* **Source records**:
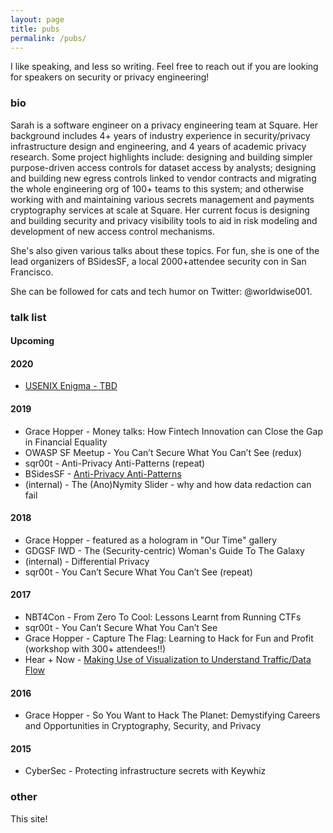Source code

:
```yaml
---
layout: page
title: pubs
permalink: /pubs/
---
```


I like speaking, and less so writing. Feel free to reach out if you are looking for speakers on security or privacy engineering!

### bio

Sarah is a software engineer on a privacy engineering team at Square. Her background includes 4+ years of industry experience in security/privacy infrastructure design and engineering, and 4 years of academic privacy research. Some project highlights include: designing and building simpler purpose-driven access controls for dataset access by analysts; designing and building new egress controls linked to vendor contracts and migrating the whole engineering org of 100+ teams to this system; and otherwise working with and maintaining various secrets management and payments cryptography services at scale at Square. Her current focus is designing and building security and privacy visibility tools to aid in risk modeling and development of new access control mechanisms.

She's also given various talks about these topics. For fun, she is one of the lead organizers of BSidesSF, a local 2000+attendee security con in San Francisco.

She can be followed for cats and tech humor on Twitter: @worldwise001.

### talk list

#### Upcoming

#### 2020

* [USENIX Enigma - TBD](/cfp/enigma2020)

#### 2019

* Grace Hopper - Money talks: How Fintech Innovation can Close the Gap in Financial Equality
* OWASP SF Meetup - You Can’t Secure What You Can’t See (redux)
* sqr00t - Anti-Privacy Anti-Patterns (repeat)
* BSidesSF - [Anti-Privacy Anti-Patterns](https://www.youtube.com/watch?v=JVcT58mBUPk)
* (internal) - The (Ano)Nymity Slider - why and how data redaction can fail

#### 2018

* Grace Hopper - featured as a hologram in "Our Time" gallery
* GDGSF IWD - The (Security-centric) Woman's Guide To The Galaxy
* (internal) - Differential Privacy
* sqr00t - You Can’t Secure What You Can’t See (repeat)

#### 2017

* NBT4Con - From Zero To Cool: Lessons Learnt from Running CTFs
* sqr00t - You Can’t Secure What You Can’t See
* Grace Hopper - Capture The Flag: Learning to Hack for Fun and Profit (workshop with 300+ attendees!!)
* Hear + Now - [Making Use of Visualization to Understand Traffic/Data Flow](https://youtu.be/hA1smSc0y1A)

#### 2016

* Grace Hopper - So You Want to Hack The Planet: Demystifying Careers and Opportunities in Cryptography, Security, and Privacy

#### 2015

* CyberSec - Protecting infrastructure secrets with Keywhiz

### other

This site!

* **Aim of the exercise**: Return word for word the line with "with 300+ attendees!!)" and every line after it through the end of the records above.

* **Written solution**:
* Grace Hopper - Capture The Flag: Learning to Hack for Fun and Profit (workshop with 300+ attendees!!)
* Hear + Now - [Making Use of Visualization to Understand Traffic/Data Flow](https://youtu.be/hA1smSc0y1A)

#### 2016

* Grace Hopper - So You Want to Hack The Planet: Demystifying Careers and Opportunities in Cryptography, Security, and Privacy

#### 2015

* CyberSec - Protecting infrastructure secrets with Keywhiz

### other

This site!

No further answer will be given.